BP Pedestrian Bridge

BP Pedestrian Bridge

The BP Pedestrian Bridge, or simply BP Bridge, is a girder footbridge in the Loop community area of Chicago, United States. It was designed by Pritzker Prize-winning architect Frank Gehry and structurally engineered by Skidmore, Owings and Merrill. Named for energy firm BP, which donated USD 5 million toward its construction, it is the first Gehry-designed bridge to have been completed.

About BP Pedestrian Bridge in brief

Summary BP Pedestrian BridgeThe BP Pedestrian Bridge, or simply BP Bridge, is a girder footbridge in the Loop community area of Chicago, United States. It spans Columbus Drive to connect Maggie Daley Park with Millennium Park, both parts of the larger Grant Park. Named for energy firm BP, which donated USD 5 million toward its construction, it is the first Gehry-designed bridge to have been completed. BP Bridge uses a concealed box girder design with a concrete base, and its deck is covered by hardwood floor boards. The total length is 935 feet, with a five percent slope on its inclined surfaces that makes it barrier free and accessible. The bridge is known for its aesthetics, and Gehry’s style is seen in its biomorphic allusions and extensive sculptural use of stainless steel plates to express abstraction. The pedestrian bridge serves as a noise barrier for traffic sounds from Columbus Drive. It is a connecting link between Millennium Park and destinations to the east, such as the nearby lakefront, other parts of Grant Park and a parking garage. It was designed by Pritzker Prize-winning architect Frank Gehry and structurally engineered by Skidmore, Owings and Merrill, it opened along with the rest of Millennium Park on July 16, 2004. It has won awards for its use of sheet metal, and is described as snakelike because of its curving form. In November 1999, when he unveiled his initial plans for the bridge and band shell, Gehry admitted the bridge’s design was underdeveloped because funding for it was not yet committed.

In January 2000, the city announced plans to expand the park to include Cloud Gate, the Crown Fountain, McDonald’s Cycle Center, and Cloud Gate Fountain. Later that month Gehry unveiled his next design, which depicted a winding bridge that was a mere 170 feet long and 20 feet wide. That design was not approved and Mayor Richard M. Daley’s disapproval of the bridge was not accepted.

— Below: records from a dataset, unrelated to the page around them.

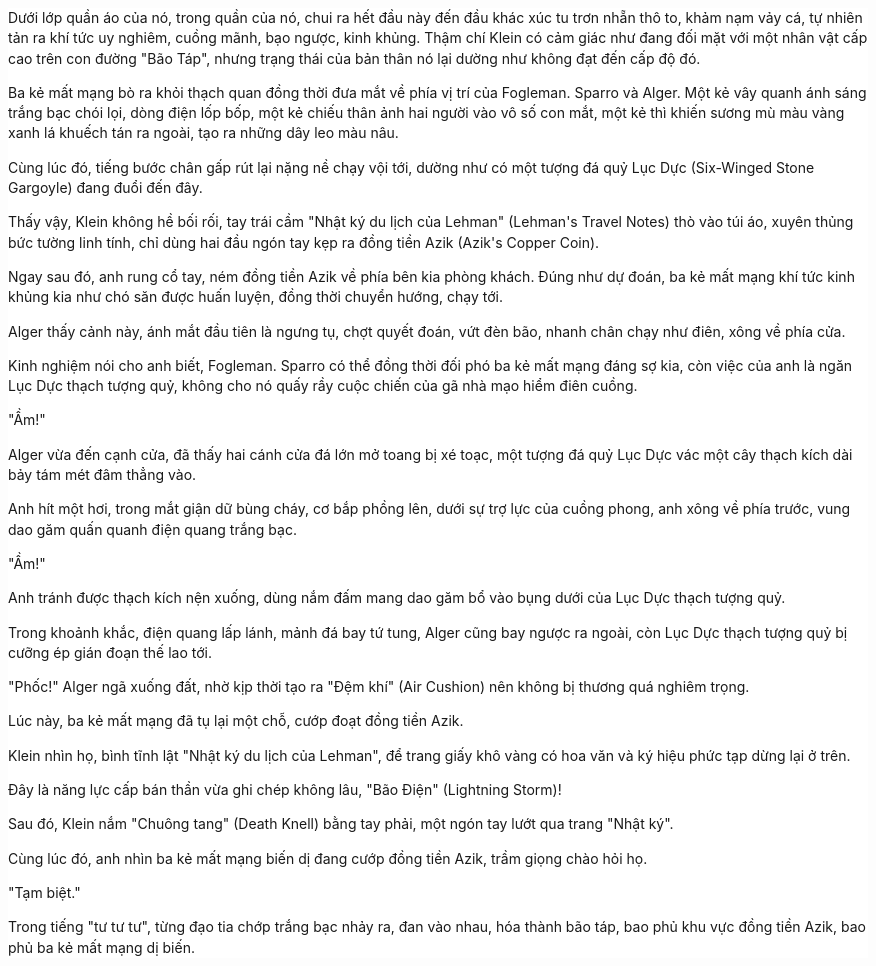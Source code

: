 Dưới lớp quần áo của nó, trong quần của nó, chui ra hết đầu này đến đầu khác xúc tu trơn nhẵn thô to, khảm nạm vảy cá, tự nhiên tản ra khí tức uy nghiêm, cuồng mãnh, bạo ngược, kinh khủng. Thậm chí Klein có cảm giác như đang đối mặt với một nhân vật cấp cao trên con đường "Bão Táp", nhưng trạng thái của bản thân nó lại dường như không đạt đến cấp độ đó.

Ba kẻ mất mạng bò ra khỏi thạch quan đồng thời đưa mắt về phía vị trí của Fogleman. Sparro và Alger. Một kẻ vây quanh ánh sáng trắng bạc chói lọi, dòng điện lốp bốp, một kẻ chiếu thân ảnh hai người vào vô số con mắt, một kẻ thì khiến sương mù màu vàng xanh lá khuếch tán ra ngoài, tạo ra những dây leo màu nâu.

Cùng lúc đó, tiếng bước chân gấp rút lại nặng nề chạy vội tới, dường như có một tượng đá quỷ Lục Dực (Six-Winged Stone Gargoyle) đang đuổi đến đây.

Thấy vậy, Klein không hề bối rối, tay trái cầm "Nhật ký du lịch của Lehman" (Lehman's Travel Notes) thò vào túi áo, xuyên thủng bức tường linh tính, chỉ dùng hai đầu ngón tay kẹp ra đồng tiền Azik (Azik's Copper Coin).

Ngay sau đó, anh rung cổ tay, ném đồng tiền Azik về phía bên kia phòng khách. Đúng như dự đoán, ba kẻ mất mạng khí tức kinh khủng kia như chó săn được huấn luyện, đồng thời chuyển hướng, chạy tới.

Alger thấy cảnh này, ánh mắt đầu tiên là ngưng tụ, chợt quyết đoán, vứt đèn bão, nhanh chân chạy như điên, xông về phía cửa.

Kinh nghiệm nói cho anh biết, Fogleman. Sparro có thể đồng thời đối phó ba kẻ mất mạng đáng sợ kia, còn việc của anh là ngăn Lục Dực thạch tượng quỷ, không cho nó quấy rầy cuộc chiến của gã nhà mạo hiểm điên cuồng.

"Ầm!"

Alger vừa đến cạnh cửa, đã thấy hai cánh cửa đá lớn mở toang bị xé toạc, một tượng đá quỷ Lục Dực vác một cây thạch kích dài bảy tám mét đâm thẳng vào.

Anh hít một hơi, trong mắt giận dữ bùng cháy, cơ bắp phồng lên, dưới sự trợ lực của cuồng phong, anh xông về phía trước, vung dao găm quấn quanh điện quang trắng bạc.

"Ầm!"

Anh tránh được thạch kích nện xuống, dùng nắm đấm mang dao găm bổ vào bụng dưới của Lục Dực thạch tượng quỷ.

Trong khoảnh khắc, điện quang lấp lánh, mảnh đá bay tứ tung, Alger cũng bay ngược ra ngoài, còn Lục Dực thạch tượng quỷ bị cưỡng ép gián đoạn thế lao tới.

"Phốc!" Alger ngã xuống đất, nhờ kịp thời tạo ra "Đệm khí" (Air Cushion) nên không bị thương quá nghiêm trọng.

Lúc này, ba kẻ mất mạng đã tụ lại một chỗ, cướp đoạt đồng tiền Azik.

Klein nhìn họ, bình tĩnh lật "Nhật ký du lịch của Lehman", để trang giấy khô vàng có hoa văn và ký hiệu phức tạp dừng lại ở trên.

Đây là năng lực cấp bán thần vừa ghi chép không lâu, "Bão Điện" (Lightning Storm)!

Sau đó, Klein nắm "Chuông tang" (Death Knell) bằng tay phải, một ngón tay lướt qua trang "Nhật ký".

Cùng lúc đó, anh nhìn ba kẻ mất mạng biến dị đang cướp đồng tiền Azik, trầm giọng chào hỏi họ.

"Tạm biệt."

Trong tiếng "tư tư tư", từng đạo tia chớp trắng bạc nhảy ra, đan vào nhau, hóa thành bão táp, bao phủ khu vực đồng tiền Azik, bao phủ ba kẻ mất mạng dị biến.
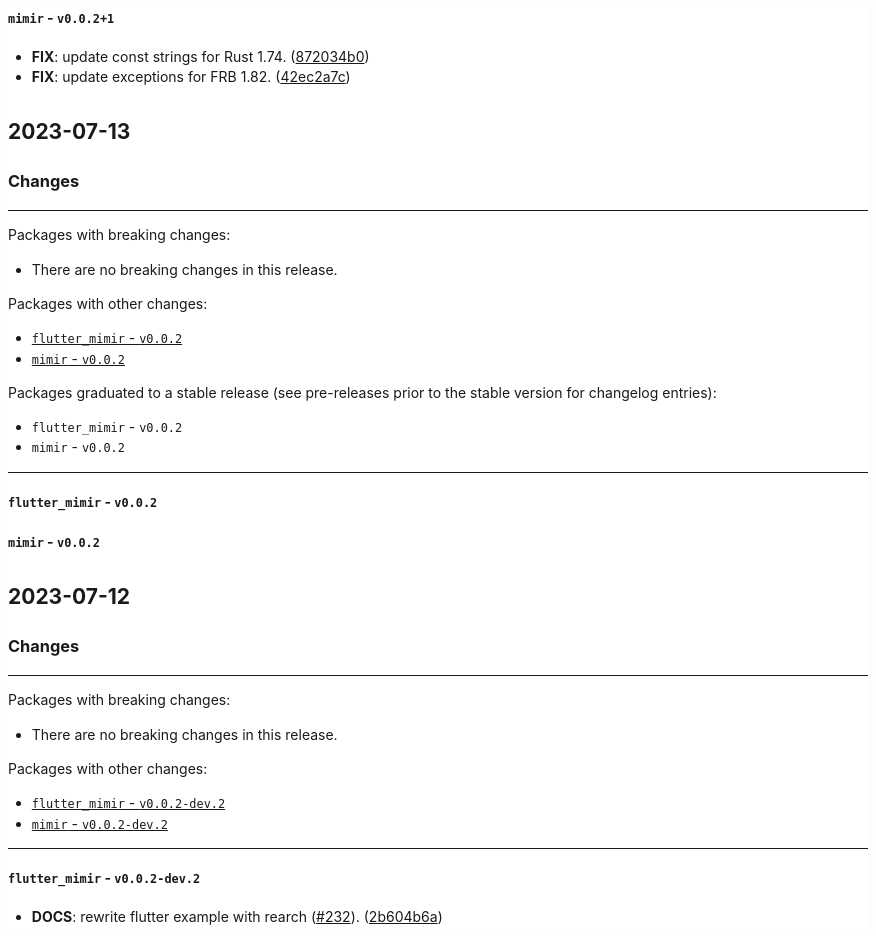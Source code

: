 #### `mimir` - `v0.0.2+1`

 - **FIX**: update const strings for Rust 1.74. ([872034b0](https://github.com/GregoryConrad/mimir/commit/872034b05dce0a186665abdde7da3bad61fded3c))
 - **FIX**: update exceptions for FRB 1.82. ([42ec2a7c](https://github.com/GregoryConrad/mimir/commit/42ec2a7cc36bae23ff4fbad88498c241644dc8f2))


## 2023-07-13

### Changes

---

Packages with breaking changes:

 - There are no breaking changes in this release.

Packages with other changes:

 - [`flutter_mimir` - `v0.0.2`](#flutter_mimir---v002)
 - [`mimir` - `v0.0.2`](#mimir---v002)

Packages graduated to a stable release (see pre-releases prior to the stable version for changelog entries):

 - `flutter_mimir` - `v0.0.2`
 - `mimir` - `v0.0.2`

---

#### `flutter_mimir` - `v0.0.2`

#### `mimir` - `v0.0.2`


## 2023-07-12

### Changes

---

Packages with breaking changes:

 - There are no breaking changes in this release.

Packages with other changes:

 - [`flutter_mimir` - `v0.0.2-dev.2`](#flutter_mimir---v002-dev2)
 - [`mimir` - `v0.0.2-dev.2`](#mimir---v002-dev2)

---

#### `flutter_mimir` - `v0.0.2-dev.2`

 - **DOCS**: rewrite flutter example with rearch ([#232](https://github.com/GregoryConrad/mimir/issues/232)). ([2b604b6a](https://github.com/GregoryConrad/mimir/commit/2b604b6ae350624709d7bf4cfb1da479334608a9))
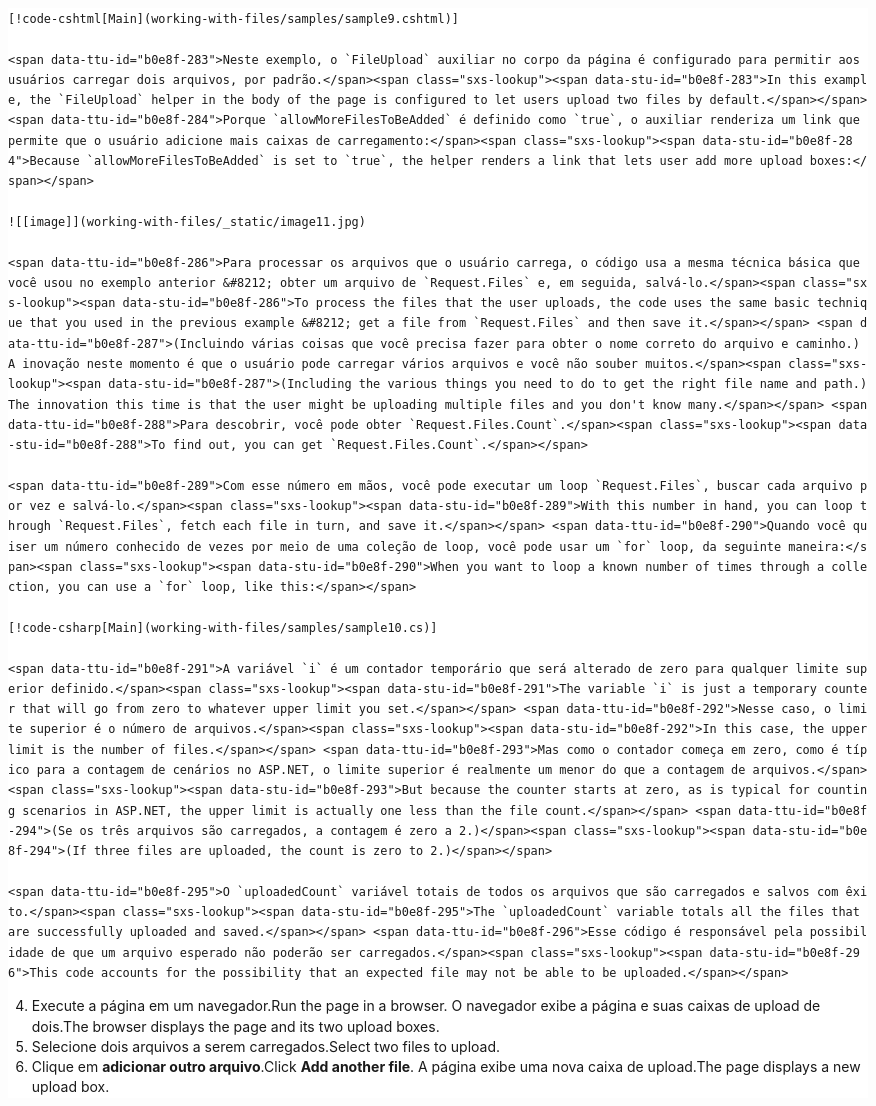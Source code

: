     [!code-cshtml[Main](working-with-files/samples/sample9.cshtml)]

    <span data-ttu-id="b0e8f-283">Neste exemplo, o `FileUpload` auxiliar no corpo da página é configurado para permitir aos usuários carregar dois arquivos, por padrão.</span><span class="sxs-lookup"><span data-stu-id="b0e8f-283">In this example, the `FileUpload` helper in the body of the page is configured to let users upload two files by default.</span></span> <span data-ttu-id="b0e8f-284">Porque `allowMoreFilesToBeAdded` é definido como `true`, o auxiliar renderiza um link que permite que o usuário adicione mais caixas de carregamento:</span><span class="sxs-lookup"><span data-stu-id="b0e8f-284">Because `allowMoreFilesToBeAdded` is set to `true`, the helper renders a link that lets user add more upload boxes:</span></span>

    ![[image]](working-with-files/_static/image11.jpg)

    <span data-ttu-id="b0e8f-286">Para processar os arquivos que o usuário carrega, o código usa a mesma técnica básica que você usou no exemplo anterior &#8212; obter um arquivo de `Request.Files` e, em seguida, salvá-lo.</span><span class="sxs-lookup"><span data-stu-id="b0e8f-286">To process the files that the user uploads, the code uses the same basic technique that you used in the previous example &#8212; get a file from `Request.Files` and then save it.</span></span> <span data-ttu-id="b0e8f-287">(Incluindo várias coisas que você precisa fazer para obter o nome correto do arquivo e caminho.) A inovação neste momento é que o usuário pode carregar vários arquivos e você não souber muitos.</span><span class="sxs-lookup"><span data-stu-id="b0e8f-287">(Including the various things you need to do to get the right file name and path.) The innovation this time is that the user might be uploading multiple files and you don't know many.</span></span> <span data-ttu-id="b0e8f-288">Para descobrir, você pode obter `Request.Files.Count`.</span><span class="sxs-lookup"><span data-stu-id="b0e8f-288">To find out, you can get `Request.Files.Count`.</span></span>

    <span data-ttu-id="b0e8f-289">Com esse número em mãos, você pode executar um loop `Request.Files`, buscar cada arquivo por vez e salvá-lo.</span><span class="sxs-lookup"><span data-stu-id="b0e8f-289">With this number in hand, you can loop through `Request.Files`, fetch each file in turn, and save it.</span></span> <span data-ttu-id="b0e8f-290">Quando você quiser um número conhecido de vezes por meio de uma coleção de loop, você pode usar um `for` loop, da seguinte maneira:</span><span class="sxs-lookup"><span data-stu-id="b0e8f-290">When you want to loop a known number of times through a collection, you can use a `for` loop, like this:</span></span>

    [!code-csharp[Main](working-with-files/samples/sample10.cs)]

    <span data-ttu-id="b0e8f-291">A variável `i` é um contador temporário que será alterado de zero para qualquer limite superior definido.</span><span class="sxs-lookup"><span data-stu-id="b0e8f-291">The variable `i` is just a temporary counter that will go from zero to whatever upper limit you set.</span></span> <span data-ttu-id="b0e8f-292">Nesse caso, o limite superior é o número de arquivos.</span><span class="sxs-lookup"><span data-stu-id="b0e8f-292">In this case, the upper limit is the number of files.</span></span> <span data-ttu-id="b0e8f-293">Mas como o contador começa em zero, como é típico para a contagem de cenários no ASP.NET, o limite superior é realmente um menor do que a contagem de arquivos.</span><span class="sxs-lookup"><span data-stu-id="b0e8f-293">But because the counter starts at zero, as is typical for counting scenarios in ASP.NET, the upper limit is actually one less than the file count.</span></span> <span data-ttu-id="b0e8f-294">(Se os três arquivos são carregados, a contagem é zero a 2.)</span><span class="sxs-lookup"><span data-stu-id="b0e8f-294">(If three files are uploaded, the count is zero to 2.)</span></span>

    <span data-ttu-id="b0e8f-295">O `uploadedCount` variável totais de todos os arquivos que são carregados e salvos com êxito.</span><span class="sxs-lookup"><span data-stu-id="b0e8f-295">The `uploadedCount` variable totals all the files that are successfully uploaded and saved.</span></span> <span data-ttu-id="b0e8f-296">Esse código é responsável pela possibilidade de que um arquivo esperado não poderão ser carregados.</span><span class="sxs-lookup"><span data-stu-id="b0e8f-296">This code accounts for the possibility that an expected file may not be able to be uploaded.</span></span>
4. <span data-ttu-id="b0e8f-297">Execute a página em um navegador.</span><span class="sxs-lookup"><span data-stu-id="b0e8f-297">Run the page in a browser.</span></span> <span data-ttu-id="b0e8f-298">O navegador exibe a página e suas caixas de upload de dois.</span><span class="sxs-lookup"><span data-stu-id="b0e8f-298">The browser displays the page and its two upload boxes.</span></span>
5. <span data-ttu-id="b0e8f-299">Selecione dois arquivos a serem carregados.</span><span class="sxs-lookup"><span data-stu-id="b0e8f-299">Select two files to upload.</span></span>
6. <span data-ttu-id="b0e8f-300">Clique em **adicionar outro arquivo**.</span><span class="sxs-lookup"><span data-stu-id="b0e8f-300">Click **Add another file**.</span></span> <span data-ttu-id="b0e8f-301">A página exibe uma nova caixa de upload.</span><span class="sxs-lookup"><span data-stu-id="b0e8f-301">The page displays a new upload box.</span></span>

While the bridge went through several proposed designs when built, the neighboring Jay Pritzkers Pavilion changed little from relatively little from its original design. In April 1999, the. city announced that the Pitzerker family had donated USD 15 million to fund Gehry’s band shell and an additional nine donors committed a total of USD 10 million more to the park. The city also sought donors to cover the cost of Gehries’ work, which would eventually become Jay Pritschker Pavilion and the BP Bridge. At the time, the Chicago Tribune dubbed Gehry ‘the hottest architect in the universe’ in reference to the acclaim for his Guggenheim Museum Bilbao. For 2007, Millennium Park trailed only Navy Pier as a Chicago tourist attraction. The need to fund bridge to span Columbus Drive was evident, but some planning for the park was delayed in anticipation of the redesign of Soldier Field in the late 1990s. The eight-lane-lane Columbus-lane bridge was built in the early 2000s.